* _AVAILABLE DATA_
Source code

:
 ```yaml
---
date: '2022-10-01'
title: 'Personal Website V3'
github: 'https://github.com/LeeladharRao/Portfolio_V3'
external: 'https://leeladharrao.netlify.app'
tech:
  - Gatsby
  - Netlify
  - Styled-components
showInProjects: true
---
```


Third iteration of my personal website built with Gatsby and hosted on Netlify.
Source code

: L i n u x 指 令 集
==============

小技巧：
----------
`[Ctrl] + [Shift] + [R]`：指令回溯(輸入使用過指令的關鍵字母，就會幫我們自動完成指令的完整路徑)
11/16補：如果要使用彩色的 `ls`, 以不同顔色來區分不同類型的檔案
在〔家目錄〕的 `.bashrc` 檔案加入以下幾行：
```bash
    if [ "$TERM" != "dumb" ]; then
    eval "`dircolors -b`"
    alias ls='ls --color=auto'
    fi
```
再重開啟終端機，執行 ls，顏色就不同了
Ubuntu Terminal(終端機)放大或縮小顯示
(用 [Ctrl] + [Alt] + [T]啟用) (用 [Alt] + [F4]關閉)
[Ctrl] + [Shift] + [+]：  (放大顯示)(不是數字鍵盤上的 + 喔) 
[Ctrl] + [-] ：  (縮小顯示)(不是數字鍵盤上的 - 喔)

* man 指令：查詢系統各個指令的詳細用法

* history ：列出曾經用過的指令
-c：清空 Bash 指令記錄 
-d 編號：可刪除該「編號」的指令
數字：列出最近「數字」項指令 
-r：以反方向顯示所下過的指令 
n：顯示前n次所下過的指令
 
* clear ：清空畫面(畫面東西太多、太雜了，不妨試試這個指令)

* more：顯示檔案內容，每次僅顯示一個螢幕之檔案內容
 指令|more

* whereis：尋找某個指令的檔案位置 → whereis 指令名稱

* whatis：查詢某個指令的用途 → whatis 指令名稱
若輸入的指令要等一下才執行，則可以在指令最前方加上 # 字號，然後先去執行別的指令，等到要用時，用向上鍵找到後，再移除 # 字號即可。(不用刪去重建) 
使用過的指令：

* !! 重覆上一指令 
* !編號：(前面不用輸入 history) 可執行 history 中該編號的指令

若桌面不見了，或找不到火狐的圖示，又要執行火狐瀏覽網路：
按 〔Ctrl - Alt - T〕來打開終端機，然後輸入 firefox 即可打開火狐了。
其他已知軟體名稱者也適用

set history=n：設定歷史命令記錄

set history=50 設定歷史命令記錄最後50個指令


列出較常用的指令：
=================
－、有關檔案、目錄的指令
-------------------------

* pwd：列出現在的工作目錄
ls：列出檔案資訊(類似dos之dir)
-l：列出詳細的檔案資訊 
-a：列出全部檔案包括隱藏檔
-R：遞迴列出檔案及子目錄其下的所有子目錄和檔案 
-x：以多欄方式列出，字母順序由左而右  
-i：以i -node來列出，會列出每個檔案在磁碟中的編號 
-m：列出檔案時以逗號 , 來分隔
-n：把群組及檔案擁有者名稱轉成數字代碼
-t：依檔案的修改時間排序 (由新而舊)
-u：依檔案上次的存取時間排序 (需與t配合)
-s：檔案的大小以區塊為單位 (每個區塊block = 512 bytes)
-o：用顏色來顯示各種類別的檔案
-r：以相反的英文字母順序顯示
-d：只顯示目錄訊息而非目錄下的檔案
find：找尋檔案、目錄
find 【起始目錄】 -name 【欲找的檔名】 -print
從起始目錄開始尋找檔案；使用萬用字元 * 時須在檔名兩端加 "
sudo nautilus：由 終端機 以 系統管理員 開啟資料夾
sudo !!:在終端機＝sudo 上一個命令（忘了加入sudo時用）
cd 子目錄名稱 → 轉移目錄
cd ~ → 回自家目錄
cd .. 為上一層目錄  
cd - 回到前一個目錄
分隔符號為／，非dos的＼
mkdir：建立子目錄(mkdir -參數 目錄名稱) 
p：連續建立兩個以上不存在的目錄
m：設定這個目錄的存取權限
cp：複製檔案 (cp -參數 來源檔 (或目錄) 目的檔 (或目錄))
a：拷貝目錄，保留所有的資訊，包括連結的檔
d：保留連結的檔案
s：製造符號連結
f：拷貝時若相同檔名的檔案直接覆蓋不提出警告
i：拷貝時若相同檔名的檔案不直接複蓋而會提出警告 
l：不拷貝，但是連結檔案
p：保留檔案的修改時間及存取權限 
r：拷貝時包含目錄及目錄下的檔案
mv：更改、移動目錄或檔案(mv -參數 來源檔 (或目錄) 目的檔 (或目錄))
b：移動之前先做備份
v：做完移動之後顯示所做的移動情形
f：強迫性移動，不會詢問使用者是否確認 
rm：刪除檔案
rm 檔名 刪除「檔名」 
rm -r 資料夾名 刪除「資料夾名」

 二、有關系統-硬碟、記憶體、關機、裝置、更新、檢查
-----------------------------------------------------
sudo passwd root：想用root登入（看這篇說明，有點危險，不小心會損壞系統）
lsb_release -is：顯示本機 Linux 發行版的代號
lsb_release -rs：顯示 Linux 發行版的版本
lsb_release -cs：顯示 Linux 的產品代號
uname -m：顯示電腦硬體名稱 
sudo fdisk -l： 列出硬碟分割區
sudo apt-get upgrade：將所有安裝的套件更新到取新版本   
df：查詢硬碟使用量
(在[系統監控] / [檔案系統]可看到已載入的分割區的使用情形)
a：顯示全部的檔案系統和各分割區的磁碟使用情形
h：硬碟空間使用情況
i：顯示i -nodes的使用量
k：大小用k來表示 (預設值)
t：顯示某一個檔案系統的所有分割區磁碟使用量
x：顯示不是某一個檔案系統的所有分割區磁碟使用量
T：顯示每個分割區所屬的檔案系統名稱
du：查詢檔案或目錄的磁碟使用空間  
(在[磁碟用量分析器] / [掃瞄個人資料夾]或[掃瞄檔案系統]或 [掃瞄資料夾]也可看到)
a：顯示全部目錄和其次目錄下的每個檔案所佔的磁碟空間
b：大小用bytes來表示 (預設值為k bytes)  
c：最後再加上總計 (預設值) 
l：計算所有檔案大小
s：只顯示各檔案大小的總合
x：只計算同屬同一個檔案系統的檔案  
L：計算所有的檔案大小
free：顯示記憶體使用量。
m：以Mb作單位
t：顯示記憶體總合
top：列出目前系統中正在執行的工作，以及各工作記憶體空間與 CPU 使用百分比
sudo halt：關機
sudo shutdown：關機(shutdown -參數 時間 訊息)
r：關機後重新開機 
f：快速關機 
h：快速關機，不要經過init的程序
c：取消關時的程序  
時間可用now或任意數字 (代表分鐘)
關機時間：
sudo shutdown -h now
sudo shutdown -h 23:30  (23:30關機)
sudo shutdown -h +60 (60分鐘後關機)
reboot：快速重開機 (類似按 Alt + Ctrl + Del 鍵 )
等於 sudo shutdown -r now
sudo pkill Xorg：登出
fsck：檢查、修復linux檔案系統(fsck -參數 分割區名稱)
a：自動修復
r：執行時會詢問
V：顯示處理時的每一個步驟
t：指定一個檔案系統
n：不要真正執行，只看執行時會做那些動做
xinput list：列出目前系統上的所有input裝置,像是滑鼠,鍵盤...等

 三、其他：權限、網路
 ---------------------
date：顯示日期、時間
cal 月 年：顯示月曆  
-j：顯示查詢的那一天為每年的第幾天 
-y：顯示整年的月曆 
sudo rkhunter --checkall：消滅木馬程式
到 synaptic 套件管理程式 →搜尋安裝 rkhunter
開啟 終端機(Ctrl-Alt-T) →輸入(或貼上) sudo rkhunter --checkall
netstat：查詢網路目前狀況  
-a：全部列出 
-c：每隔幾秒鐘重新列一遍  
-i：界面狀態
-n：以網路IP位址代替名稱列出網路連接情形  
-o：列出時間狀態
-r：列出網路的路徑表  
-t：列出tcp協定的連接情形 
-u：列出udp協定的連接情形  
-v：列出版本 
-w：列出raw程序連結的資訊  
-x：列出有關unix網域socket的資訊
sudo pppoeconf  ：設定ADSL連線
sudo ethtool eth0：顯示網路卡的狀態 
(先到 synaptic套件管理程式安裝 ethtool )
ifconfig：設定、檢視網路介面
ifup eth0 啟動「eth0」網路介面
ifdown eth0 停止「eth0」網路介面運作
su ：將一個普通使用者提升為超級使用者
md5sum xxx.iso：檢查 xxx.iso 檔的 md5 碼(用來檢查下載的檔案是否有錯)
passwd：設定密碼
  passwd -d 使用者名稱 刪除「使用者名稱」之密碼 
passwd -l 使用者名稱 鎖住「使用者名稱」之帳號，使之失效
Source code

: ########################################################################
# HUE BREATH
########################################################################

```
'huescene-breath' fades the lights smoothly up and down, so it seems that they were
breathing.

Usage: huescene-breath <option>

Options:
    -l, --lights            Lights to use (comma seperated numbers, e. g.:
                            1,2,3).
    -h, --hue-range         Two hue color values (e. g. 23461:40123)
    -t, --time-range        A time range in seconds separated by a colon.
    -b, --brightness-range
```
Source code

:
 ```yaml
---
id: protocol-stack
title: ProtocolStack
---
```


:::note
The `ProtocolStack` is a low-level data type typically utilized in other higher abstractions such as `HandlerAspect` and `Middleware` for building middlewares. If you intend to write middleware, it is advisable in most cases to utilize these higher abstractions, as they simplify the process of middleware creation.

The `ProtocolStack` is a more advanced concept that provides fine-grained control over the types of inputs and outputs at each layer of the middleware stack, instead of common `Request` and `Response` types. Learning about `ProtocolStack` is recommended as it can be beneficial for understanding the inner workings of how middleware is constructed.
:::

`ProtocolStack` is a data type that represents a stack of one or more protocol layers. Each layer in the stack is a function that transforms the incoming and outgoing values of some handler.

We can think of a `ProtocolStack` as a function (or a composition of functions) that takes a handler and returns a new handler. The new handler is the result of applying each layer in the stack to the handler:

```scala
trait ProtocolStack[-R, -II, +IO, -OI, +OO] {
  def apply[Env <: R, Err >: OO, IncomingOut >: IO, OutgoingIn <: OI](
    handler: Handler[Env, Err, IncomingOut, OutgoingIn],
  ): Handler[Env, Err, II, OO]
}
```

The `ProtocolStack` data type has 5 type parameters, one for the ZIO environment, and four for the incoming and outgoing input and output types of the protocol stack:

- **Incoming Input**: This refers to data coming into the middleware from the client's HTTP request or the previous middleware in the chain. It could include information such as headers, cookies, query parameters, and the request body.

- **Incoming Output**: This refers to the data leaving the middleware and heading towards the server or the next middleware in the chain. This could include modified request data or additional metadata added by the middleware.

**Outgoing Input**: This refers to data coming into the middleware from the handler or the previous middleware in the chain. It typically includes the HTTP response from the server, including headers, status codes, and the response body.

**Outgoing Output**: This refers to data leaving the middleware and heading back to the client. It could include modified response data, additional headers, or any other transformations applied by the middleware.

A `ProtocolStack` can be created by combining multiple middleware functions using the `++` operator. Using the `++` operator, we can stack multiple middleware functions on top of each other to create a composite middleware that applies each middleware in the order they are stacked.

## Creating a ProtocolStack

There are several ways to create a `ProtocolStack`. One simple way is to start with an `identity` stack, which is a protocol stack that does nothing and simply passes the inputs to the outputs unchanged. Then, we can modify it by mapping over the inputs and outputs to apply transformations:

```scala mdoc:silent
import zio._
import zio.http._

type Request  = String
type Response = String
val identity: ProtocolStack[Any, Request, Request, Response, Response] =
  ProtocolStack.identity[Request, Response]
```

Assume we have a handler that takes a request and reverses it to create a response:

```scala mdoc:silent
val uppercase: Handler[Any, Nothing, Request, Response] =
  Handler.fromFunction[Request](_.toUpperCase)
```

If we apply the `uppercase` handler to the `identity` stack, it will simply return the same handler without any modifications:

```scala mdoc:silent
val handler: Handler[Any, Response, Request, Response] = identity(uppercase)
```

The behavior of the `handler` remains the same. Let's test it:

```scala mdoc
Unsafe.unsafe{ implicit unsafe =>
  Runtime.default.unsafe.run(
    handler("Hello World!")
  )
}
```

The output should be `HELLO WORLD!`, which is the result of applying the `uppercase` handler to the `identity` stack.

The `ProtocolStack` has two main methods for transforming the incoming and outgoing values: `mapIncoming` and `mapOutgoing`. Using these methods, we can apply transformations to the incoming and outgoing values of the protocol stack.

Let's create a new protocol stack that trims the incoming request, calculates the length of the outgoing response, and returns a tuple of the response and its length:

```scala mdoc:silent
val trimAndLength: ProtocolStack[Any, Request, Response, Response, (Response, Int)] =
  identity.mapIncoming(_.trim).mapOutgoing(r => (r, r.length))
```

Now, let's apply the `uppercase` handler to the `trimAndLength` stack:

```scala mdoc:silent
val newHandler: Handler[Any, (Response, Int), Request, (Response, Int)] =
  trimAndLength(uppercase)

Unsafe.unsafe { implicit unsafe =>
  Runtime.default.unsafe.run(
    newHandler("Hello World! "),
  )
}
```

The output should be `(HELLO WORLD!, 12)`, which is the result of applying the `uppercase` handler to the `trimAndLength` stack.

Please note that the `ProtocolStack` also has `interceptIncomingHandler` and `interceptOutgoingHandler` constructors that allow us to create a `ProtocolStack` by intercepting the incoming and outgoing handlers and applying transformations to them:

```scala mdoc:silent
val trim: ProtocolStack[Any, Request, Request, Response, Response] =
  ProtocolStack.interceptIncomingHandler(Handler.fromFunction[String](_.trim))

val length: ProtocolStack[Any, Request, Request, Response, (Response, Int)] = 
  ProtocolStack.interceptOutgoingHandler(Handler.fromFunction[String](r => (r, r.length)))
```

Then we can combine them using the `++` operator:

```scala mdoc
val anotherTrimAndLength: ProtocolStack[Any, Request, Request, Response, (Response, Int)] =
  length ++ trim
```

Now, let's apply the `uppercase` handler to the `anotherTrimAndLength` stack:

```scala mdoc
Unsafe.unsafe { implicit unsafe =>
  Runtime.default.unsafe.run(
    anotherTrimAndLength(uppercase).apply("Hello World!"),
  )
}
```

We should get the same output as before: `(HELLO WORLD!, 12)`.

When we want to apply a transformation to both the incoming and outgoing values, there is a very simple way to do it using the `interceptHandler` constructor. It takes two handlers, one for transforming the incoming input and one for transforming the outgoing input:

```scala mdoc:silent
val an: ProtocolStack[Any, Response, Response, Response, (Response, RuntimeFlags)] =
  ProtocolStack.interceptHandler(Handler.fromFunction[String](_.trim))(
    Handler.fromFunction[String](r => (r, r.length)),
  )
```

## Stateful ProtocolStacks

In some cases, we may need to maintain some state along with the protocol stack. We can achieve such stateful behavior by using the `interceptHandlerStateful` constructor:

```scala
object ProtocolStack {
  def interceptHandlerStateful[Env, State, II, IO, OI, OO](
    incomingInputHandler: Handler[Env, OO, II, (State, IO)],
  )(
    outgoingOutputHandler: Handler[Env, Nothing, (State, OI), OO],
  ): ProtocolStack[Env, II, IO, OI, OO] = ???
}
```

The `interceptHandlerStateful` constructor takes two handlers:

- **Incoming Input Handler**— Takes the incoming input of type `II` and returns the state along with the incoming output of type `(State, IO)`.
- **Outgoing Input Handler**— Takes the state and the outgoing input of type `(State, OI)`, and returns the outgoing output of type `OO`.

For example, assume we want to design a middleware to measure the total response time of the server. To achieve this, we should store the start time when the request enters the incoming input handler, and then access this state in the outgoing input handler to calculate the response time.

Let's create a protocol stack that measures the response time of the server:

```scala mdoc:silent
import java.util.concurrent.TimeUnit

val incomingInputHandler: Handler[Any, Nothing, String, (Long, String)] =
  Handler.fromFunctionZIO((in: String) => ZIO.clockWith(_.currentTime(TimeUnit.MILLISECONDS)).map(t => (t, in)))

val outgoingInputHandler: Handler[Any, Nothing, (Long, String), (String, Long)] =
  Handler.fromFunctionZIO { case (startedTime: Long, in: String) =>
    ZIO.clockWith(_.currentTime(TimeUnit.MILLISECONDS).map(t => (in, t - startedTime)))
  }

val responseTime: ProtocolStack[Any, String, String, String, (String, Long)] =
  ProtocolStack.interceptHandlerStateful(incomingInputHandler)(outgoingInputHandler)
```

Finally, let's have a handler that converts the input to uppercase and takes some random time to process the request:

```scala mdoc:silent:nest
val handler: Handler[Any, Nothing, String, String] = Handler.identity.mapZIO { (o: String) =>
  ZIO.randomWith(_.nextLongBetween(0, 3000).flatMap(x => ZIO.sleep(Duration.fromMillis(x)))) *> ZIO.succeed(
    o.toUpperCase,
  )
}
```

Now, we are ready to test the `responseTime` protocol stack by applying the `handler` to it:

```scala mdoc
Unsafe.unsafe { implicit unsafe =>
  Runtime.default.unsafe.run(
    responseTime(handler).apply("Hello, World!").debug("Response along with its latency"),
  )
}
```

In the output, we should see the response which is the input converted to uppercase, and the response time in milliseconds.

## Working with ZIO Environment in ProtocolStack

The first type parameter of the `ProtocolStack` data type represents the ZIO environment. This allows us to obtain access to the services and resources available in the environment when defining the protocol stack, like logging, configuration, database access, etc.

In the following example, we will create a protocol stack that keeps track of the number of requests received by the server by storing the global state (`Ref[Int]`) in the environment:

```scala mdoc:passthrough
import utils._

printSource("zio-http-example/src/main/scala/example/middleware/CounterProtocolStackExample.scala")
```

* _TRY IT_
Copy out every line in the entries above that holds "startedTime".

* _EXERCISE OUTPUT_
  Handler.fromFunctionZIO { case (startedTime: Long, in: String) =>
    ZIO.clockWith(_.currentTime(TimeUnit.MILLISECONDS).map(t => (in, t - startedTime)))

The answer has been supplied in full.